PPRuNe Forums - View Single Post - The Rotary Nostalgia Thread
View Single Post
Old 1st Jan 2013, 09:38
  #1768 (permalink)  
Savoia
 
Join Date: Jun 2010
Location: Milano, Italia
Posts: 2,423
Likes: 0
Received 1 Like on 1 Post
While we are on these little 'ram jet' types I don't suppose (for the sake of posterity) that we should overlook the industry's first 'Kolibri' helicopter.

The SOBEH Foundation (Stichting voor de Ontwikkeling en Bouw van een Experimenteel Hefschroefvliegting) was established in the early 1950's to research and build small ramjet-powered helicopters designed by J. Meyer Drees. The SOBEH-1 helicopter, which flew in 1954, was an open-frame single-seat machine with a skid undercarriage. Two small ramjets were fitted at the tips of the two-blade rotor which embodied an automatic pitch adjustment system. The pilot controlled the machine through a suspended overhead cyclic stick.

The SOBEH-1 was written off through ground resonance, but was succeeded by the SOBEH H-2 (PH-NFT) which was flown in May 1955. The H-2 was an improved version with a large windshield and a tiny strutted tail unit with a small anti-torque tail rotor.
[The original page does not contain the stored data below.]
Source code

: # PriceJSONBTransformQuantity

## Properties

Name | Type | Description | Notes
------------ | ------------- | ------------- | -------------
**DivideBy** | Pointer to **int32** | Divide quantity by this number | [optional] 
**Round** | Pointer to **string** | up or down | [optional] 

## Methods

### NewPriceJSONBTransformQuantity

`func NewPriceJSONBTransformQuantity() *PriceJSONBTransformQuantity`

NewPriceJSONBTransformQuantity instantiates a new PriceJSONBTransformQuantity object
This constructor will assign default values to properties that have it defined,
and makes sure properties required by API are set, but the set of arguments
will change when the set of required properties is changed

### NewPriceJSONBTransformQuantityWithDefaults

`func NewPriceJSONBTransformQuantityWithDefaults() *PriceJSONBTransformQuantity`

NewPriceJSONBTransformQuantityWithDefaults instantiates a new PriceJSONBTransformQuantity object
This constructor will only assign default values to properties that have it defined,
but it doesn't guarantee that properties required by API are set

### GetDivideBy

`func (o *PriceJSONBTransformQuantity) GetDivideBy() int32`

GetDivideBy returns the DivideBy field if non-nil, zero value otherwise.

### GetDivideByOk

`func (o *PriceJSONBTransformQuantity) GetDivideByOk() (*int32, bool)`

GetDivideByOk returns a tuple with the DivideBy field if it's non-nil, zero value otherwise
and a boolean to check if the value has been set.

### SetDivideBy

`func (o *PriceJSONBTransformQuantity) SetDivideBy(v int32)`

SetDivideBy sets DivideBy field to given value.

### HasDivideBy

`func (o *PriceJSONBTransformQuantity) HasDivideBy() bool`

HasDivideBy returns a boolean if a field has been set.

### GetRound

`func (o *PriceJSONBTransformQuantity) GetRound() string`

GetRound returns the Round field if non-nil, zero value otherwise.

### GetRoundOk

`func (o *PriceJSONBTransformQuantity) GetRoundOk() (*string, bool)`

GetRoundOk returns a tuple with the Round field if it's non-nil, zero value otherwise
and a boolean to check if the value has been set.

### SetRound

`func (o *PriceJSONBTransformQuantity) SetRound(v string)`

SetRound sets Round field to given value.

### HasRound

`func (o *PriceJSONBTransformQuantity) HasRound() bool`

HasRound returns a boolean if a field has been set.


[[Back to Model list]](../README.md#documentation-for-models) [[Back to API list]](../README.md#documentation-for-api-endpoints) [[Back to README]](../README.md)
It was taken over by Nederlandse Helicopter Industrie N.V. (NHI) which was formed by Aviolanda and Kromhout and based at Rotterdam. There they refined the design into the two-seat NHI-3 (H3) Kolibri.
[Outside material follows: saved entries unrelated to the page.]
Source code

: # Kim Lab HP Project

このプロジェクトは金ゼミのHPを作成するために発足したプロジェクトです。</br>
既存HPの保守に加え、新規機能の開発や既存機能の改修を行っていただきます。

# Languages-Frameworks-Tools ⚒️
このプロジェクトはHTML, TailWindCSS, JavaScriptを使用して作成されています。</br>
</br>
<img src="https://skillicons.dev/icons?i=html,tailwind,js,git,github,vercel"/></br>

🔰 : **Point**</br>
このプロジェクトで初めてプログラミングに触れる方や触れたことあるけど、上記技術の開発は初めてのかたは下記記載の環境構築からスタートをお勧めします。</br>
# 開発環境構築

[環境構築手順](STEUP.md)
The Dutch NHI (Nederlandse Helicopter Industrie) Kolibri H3 PH-NHI being test flown near Rotterdam in May 1956


The Kolibri showing its 'subtle' tip jets


All of the early European 'ram jet' helicopters, including the Kolibri, offered spray gear installations


The cockpit arrangement of the H3 Kolibri (Photo: André de Heus)

The photo above is of an example of the Kolibiri which is now housed in the 'Aviodrome' at Lelystad airport in Holland.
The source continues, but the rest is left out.